Just out of curiosity, what are these clever techniques isurgey?
keep in mind that there are two factors affecting communications between two endpoints: speed (bits per second, what i assume you mean by "good velocity"), and latency (delay, round-trip time).
if your game is structured such that a round-trip communication has to happen before the ball can move, and you are assuming the round-trip time is nearly zero (as it is on a LAN), then performance will be acceptable on the LAN but be unacceptable as soon as you have any network delay. as soon as you're talking about going over the Internet, you're going to see end-to-end delays ranging from a few milliseconds to tens of milliseconds to potentially hundreds of milliseconds, depending on the locations and providers serving the two endpoints.
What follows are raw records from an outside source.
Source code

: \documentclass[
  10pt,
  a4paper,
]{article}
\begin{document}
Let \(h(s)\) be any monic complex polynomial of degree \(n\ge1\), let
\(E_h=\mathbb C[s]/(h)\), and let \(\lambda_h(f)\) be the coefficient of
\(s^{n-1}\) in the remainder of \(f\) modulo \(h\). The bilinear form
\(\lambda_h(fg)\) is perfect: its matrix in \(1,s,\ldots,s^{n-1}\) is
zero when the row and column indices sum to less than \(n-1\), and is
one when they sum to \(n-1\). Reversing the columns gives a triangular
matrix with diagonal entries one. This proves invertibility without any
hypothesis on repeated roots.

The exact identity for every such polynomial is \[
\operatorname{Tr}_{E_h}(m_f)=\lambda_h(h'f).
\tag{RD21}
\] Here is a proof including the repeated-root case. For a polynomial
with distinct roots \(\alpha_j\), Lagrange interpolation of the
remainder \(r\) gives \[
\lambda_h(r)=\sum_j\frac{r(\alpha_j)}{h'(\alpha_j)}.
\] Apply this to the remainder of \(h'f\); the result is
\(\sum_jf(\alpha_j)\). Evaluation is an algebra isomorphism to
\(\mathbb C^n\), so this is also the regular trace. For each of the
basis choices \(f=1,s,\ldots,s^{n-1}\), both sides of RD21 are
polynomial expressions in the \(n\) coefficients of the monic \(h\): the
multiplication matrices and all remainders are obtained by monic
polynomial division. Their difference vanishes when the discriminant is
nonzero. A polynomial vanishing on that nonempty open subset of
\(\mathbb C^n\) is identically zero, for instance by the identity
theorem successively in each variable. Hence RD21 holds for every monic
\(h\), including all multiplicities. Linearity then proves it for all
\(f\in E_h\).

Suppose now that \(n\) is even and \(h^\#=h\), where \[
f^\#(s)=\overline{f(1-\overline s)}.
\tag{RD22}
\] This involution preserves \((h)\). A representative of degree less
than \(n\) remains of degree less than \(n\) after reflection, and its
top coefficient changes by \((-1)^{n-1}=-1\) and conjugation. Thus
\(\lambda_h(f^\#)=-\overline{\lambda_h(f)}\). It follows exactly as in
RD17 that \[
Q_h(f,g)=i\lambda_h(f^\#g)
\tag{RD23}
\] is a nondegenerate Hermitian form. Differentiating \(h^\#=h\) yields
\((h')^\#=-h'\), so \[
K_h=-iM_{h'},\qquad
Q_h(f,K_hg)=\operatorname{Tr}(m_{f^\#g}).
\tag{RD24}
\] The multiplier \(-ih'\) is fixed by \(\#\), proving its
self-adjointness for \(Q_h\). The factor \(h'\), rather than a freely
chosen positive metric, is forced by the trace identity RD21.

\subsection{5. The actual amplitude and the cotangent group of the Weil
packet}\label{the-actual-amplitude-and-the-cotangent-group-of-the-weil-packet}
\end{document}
Entity interpolation/extrapolation and lag compensation are some of the methods. Essentially the client renders at a set time interval (say 100ms) behind the data it receives which allows it to fill in the gaps and make the movement of objects appear smooth. If it runs out of data can extrapolate for a very short period by predicting an object's current location based on it's past trajectory.
This means that a player must always see the game world as it was 100ms ago plus the time it takes for data to reach it. Any commands given (for instance shooting) are executed on the world as it was when the player saw it and the server compensates for this, updating other clients accordingly.
Although this can give rise to situations where a player could be killed even after taking cover, such things are usually only noticable under heavy lag due to the almost imperceptable time differences involved.
For a more in-depth explanation see here : http://developer.valvesoftware.com/wiki/Source_Multiplayer_Networking
Thanks, this is cool stuff. So do you think that this 100ms lag time would work in a mortal combat style situation where each player would be fighting the other a tenth of a second ago?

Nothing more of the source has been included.